And the thread was stuck here:

#0  futex_wait_cancelable (private=, expected=0, futex_word=0xc95660c) at ../sysdeps/nptl/futex-internal.h:183
#1  __pthread_cond_wait_common (abstime=0x0, clockid=0, mutex=0xcf13f90, cond=0xc9565e0) at pthread_cond_wait.c:508
#2  __pthread_cond_wait (cond=0xc9565e0, mutex=0xcf13f90) at pthread_cond_wait.c:638
#3  0x00007ffff7a610fc in std::condition_variable::wait(std::unique_lock<:mutex>&) () from bin/libstdc++.so.6
#4  0x00007fffeb8fca38 in std::_V2::condition_variable_any::wait<:darwinn::driver:: namespace> (this=0xc9565e0, __lock=...) at /usr/include/c++/7/condition_variable:263
#5  0x00007fffeb8f82cc in platforms::darwinn::driver::UsbDriver::WorkerThreadFunc (this=0xc956300) at driver/usb/usb_driver.cc:1320
#6  0x00007fffeb8f9a15 in platforms::darwinn::driver::UsbDriver::::operator()(void) const (__closure=0xce69628) at driver/usb/usb_driver.cc:1599
#7  0x00007fffeb8fe28d in std::__invoke_impl >(std::__invoke_other, platforms::darwinn::driver::UsbDriver:: &&) (__f=...) at /usr/include/c++/7/bits/invoke.h:60
#8  0x00007fffeb8fcbaf in std::__invoke<:darwinn::driver::usbdriver::doopen> >(platforms::darwinn::driver::UsbDriver:: &&) (__fn=...) at /usr/include/c++/7/bits/invoke.h:95
#9  0x00007fffeb8ffba6 in std::thread::_Invoker<:tuple> > >::_M_invoke(std::_Index_tuple) (this=0xce69628) at /usr/include/c++/7/thread:234
#10 0x00007fffeb8ffb77 in std::thread::_Invoker<:tuple> > >::operator()(void) (this=0xce69628) at /usr/include/c++/7/thread:243
#11 0x00007fffeb8ffb56 in std::thread::_State_impl<:thread::_invoker> > > >::_M_run(void) (this=0xce69620) at /usr/include/c++/7/thread:186
#12 0x00007ffff7a66a00 in ?? () from bin/libstdc++.so.6
#13 0x00007ffff796a609 in start_thread (arg=) at pthread_create.c:477
#14 0x00007fffeb723293 in clone () at ../sysdeps/unix/sysv/linux/x86_64/clone.S:95

YijinLiu avatar Oct 12 '21 06:10 YijinLiu

Well, even more weird: I am not allowed to reopen it!

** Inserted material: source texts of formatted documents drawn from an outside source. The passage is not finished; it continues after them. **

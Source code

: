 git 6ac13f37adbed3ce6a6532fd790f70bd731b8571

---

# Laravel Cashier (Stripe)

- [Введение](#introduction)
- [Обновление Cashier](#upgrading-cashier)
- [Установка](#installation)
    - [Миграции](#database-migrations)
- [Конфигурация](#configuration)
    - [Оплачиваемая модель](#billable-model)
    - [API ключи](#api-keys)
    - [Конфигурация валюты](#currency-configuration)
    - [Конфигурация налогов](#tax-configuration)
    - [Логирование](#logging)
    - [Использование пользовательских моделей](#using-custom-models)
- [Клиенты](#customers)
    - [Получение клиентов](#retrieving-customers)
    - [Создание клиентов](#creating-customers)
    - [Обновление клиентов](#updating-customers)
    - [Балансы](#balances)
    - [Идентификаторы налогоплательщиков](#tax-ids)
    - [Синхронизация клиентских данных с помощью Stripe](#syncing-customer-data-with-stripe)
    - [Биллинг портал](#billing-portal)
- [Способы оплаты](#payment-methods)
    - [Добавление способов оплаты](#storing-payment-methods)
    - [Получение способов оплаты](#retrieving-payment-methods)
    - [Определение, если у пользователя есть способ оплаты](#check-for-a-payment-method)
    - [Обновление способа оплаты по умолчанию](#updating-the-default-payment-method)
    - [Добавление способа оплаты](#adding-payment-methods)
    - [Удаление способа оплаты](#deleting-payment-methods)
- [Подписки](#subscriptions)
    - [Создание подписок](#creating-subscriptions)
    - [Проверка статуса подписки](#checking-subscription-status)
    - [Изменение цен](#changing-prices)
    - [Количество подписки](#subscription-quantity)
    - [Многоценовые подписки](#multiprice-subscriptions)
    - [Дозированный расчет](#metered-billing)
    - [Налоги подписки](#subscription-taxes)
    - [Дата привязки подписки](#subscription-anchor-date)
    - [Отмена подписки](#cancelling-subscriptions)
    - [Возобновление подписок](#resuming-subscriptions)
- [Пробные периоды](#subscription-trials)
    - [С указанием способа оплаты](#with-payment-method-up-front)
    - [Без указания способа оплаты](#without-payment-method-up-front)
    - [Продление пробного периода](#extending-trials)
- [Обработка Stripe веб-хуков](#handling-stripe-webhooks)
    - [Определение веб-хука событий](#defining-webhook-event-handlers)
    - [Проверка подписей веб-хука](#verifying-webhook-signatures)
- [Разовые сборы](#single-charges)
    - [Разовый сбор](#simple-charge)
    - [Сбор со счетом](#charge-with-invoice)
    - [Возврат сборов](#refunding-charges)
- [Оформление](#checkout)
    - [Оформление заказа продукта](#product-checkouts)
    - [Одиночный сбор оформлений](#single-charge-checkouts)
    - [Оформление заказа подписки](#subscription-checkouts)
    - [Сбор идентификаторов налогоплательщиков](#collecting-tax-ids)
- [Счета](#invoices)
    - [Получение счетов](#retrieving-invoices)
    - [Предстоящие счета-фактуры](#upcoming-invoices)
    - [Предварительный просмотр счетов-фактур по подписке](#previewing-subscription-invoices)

YijinLiu avatar Oct 12 '21 06:10 YijinLiu

@YijinLiu Issue reopened. Can you please share any steps to reproduce ? Which platform are you working on ?

manoj7410 avatar Oct 12 '21 06:10 manoj7410

I cannot find a way to repro it. We have a Linux program running detection on security cameras all the time. It may happen once every week.

Do you think these "USB transfer error" are normal?

YijinLiu avatar Oct 12 '21 06:10 YijinLiu

@YijinLiu What is the power source that you are using to boot your machine/platform ? How many USB Accelerators are connected with the machine ? Is there any other USB device connected as well ?

manoj7410 avatar Oct 12 '21 07:10 manoj7410

It's a desktop machine, with CPU i7-10700, running ubuntu 20, with kernel 5.11. I only have one USB accelerator connected to the machine.

We have users with many other configurations that are experiencing the same issue.

YijinLiu avatar Oct 12 '21 08:10 YijinLiu

I'll try to run a demo on my machine which has Core i7. Will let you know if I am able to repro this issue at my end. Meanwhile, if you can find some specific steps to repro this then that will be really helpful.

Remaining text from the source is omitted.